◆ **TASK TO COMPLETE**
Output the data below in full, byte for byte. Nothing may differ.

===== RECORDS FOR THE EXERCISE

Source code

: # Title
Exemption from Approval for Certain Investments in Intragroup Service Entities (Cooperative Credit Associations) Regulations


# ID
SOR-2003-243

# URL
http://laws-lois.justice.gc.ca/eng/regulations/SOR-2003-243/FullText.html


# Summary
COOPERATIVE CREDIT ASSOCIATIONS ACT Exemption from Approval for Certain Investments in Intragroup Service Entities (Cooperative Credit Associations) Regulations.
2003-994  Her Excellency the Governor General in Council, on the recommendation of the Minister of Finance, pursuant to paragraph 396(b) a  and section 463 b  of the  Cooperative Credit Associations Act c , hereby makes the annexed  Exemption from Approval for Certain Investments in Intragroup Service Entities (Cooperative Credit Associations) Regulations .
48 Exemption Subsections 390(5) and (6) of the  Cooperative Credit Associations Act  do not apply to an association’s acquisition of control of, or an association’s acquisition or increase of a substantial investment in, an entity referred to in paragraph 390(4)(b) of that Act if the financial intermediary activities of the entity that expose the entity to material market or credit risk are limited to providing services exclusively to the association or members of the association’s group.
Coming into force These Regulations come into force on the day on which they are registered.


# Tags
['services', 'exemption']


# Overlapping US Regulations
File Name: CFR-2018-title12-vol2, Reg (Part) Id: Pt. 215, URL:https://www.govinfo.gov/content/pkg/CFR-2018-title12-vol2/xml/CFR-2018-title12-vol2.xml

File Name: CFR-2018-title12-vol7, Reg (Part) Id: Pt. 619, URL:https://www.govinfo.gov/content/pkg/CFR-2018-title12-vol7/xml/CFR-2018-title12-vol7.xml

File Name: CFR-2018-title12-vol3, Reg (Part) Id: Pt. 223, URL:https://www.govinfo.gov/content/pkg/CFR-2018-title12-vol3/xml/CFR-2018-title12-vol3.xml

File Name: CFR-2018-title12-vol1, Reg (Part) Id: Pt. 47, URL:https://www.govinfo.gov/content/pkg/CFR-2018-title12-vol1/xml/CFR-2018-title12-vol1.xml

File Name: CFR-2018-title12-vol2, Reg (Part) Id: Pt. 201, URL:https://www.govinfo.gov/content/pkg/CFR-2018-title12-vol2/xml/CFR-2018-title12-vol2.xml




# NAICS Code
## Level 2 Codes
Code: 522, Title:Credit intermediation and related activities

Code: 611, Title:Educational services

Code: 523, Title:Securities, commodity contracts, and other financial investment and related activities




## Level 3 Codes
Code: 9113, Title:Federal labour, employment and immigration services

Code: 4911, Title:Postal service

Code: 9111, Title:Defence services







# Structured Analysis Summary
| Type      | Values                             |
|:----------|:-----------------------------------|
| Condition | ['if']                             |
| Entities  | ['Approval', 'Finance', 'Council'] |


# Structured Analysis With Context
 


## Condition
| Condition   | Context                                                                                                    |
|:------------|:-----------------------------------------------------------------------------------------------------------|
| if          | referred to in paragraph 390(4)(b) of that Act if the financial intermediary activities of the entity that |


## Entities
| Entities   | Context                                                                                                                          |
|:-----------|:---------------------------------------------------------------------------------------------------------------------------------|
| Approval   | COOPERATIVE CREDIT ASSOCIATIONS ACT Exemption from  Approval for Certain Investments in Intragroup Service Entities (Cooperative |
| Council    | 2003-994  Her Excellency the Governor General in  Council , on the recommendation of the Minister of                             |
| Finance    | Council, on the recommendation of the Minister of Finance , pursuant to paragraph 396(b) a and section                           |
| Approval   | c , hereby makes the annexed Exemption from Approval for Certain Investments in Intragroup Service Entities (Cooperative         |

==========

◆ **ANSWER BOX**
Source code

: # Title
Exemption from Approval for Certain Investments in Intragroup Service Entities (Cooperative Credit Associations) Regulations


# ID
SOR-2003-243

# URL
http://laws-lois.justice.gc.ca/eng/regulations/SOR-2003-243/FullText.html


# Summary
COOPERATIVE CREDIT ASSOCIATIONS ACT Exemption from Approval for Certain Investments in Intragroup Service Entities (Cooperative Credit Associations) Regulations.
2003-994  Her Excellency the Governor General in Council, on the recommendation of the Minister of Finance, pursuant to paragraph 396(b) a  and section 463 b  of the  Cooperative Credit Associations Act c , hereby makes the annexed  Exemption from Approval for Certain Investments in Intragroup Service Entities (Cooperative Credit Associations) Regulations .
48 Exemption Subsections 390(5) and (6) of the  Cooperative Credit Associations Act  do not apply to an association’s acquisition of control of, or an association’s acquisition or increase of a substantial investment in, an entity referred to in paragraph 390(4)(b) of that Act if the financial intermediary activities of the entity that expose the entity to material market or credit risk are limited to providing services exclusively to the association or members of the association’s group.
Coming into force These Regulations come into force on the day on which they are registered.


# Tags
['services', 'exemption']


# Overlapping US Regulations
File Name: CFR-2018-title12-vol2, Reg (Part) Id: Pt. 215, URL:https://www.govinfo.gov/content/pkg/CFR-2018-title12-vol2/xml/CFR-2018-title12-vol2.xml

File Name: CFR-2018-title12-vol7, Reg (Part) Id: Pt. 619, URL:https://www.govinfo.gov/content/pkg/CFR-2018-title12-vol7/xml/CFR-2018-title12-vol7.xml

File Name: CFR-2018-title12-vol3, Reg (Part) Id: Pt. 223, URL:https://www.govinfo.gov/content/pkg/CFR-2018-title12-vol3/xml/CFR-2018-title12-vol3.xml

File Name: CFR-2018-title12-vol1, Reg (Part) Id: Pt. 47, URL:https://www.govinfo.gov/content/pkg/CFR-2018-title12-vol1/xml/CFR-2018-title12-vol1.xml

File Name: CFR-2018-title12-vol2, Reg (Part) Id: Pt. 201, URL:https://www.govinfo.gov/content/pkg/CFR-2018-title12-vol2/xml/CFR-2018-title12-vol2.xml




# NAICS Code
## Level 2 Codes
Code: 522, Title:Credit intermediation and related activities

Code: 611, Title:Educational services

Code: 523, Title:Securities, commodity contracts, and other financial investment and related activities




## Level 3 Codes
Code: 9113, Title:Federal labour, employment and immigration services

Code: 4911, Title:Postal service

Code: 9111, Title:Defence services







# Structured Analysis Summary
| Type      | Values                             |
|:----------|:-----------------------------------|
| Condition | ['if']                             |
| Entities  | ['Approval', 'Finance', 'Council'] |


# Structured Analysis With Context
 


## Condition
| Condition   | Context                                                                                                    |
|:------------|:-----------------------------------------------------------------------------------------------------------|
| if          | referred to in paragraph 390(4)(b) of that Act if the financial intermediary activities of the entity that |


## Entities
| Entities   | Context                                                                                                                          |
|:-----------|:---------------------------------------------------------------------------------------------------------------------------------|
| Approval   | COOPERATIVE CREDIT ASSOCIATIONS ACT Exemption from  Approval for Certain Investments in Intragroup Service Entities (Cooperative |
| Council    | 2003-994  Her Excellency the Governor General in  Council , on the recommendation of the Minister of                             |
| Finance    | Council, on the recommendation of the Minister of Finance , pursuant to paragraph 396(b) a and section                           |
| Approval   | c , hereby makes the annexed Exemption from Approval for Certain Investments in Intragroup Service Entities (Cooperative         |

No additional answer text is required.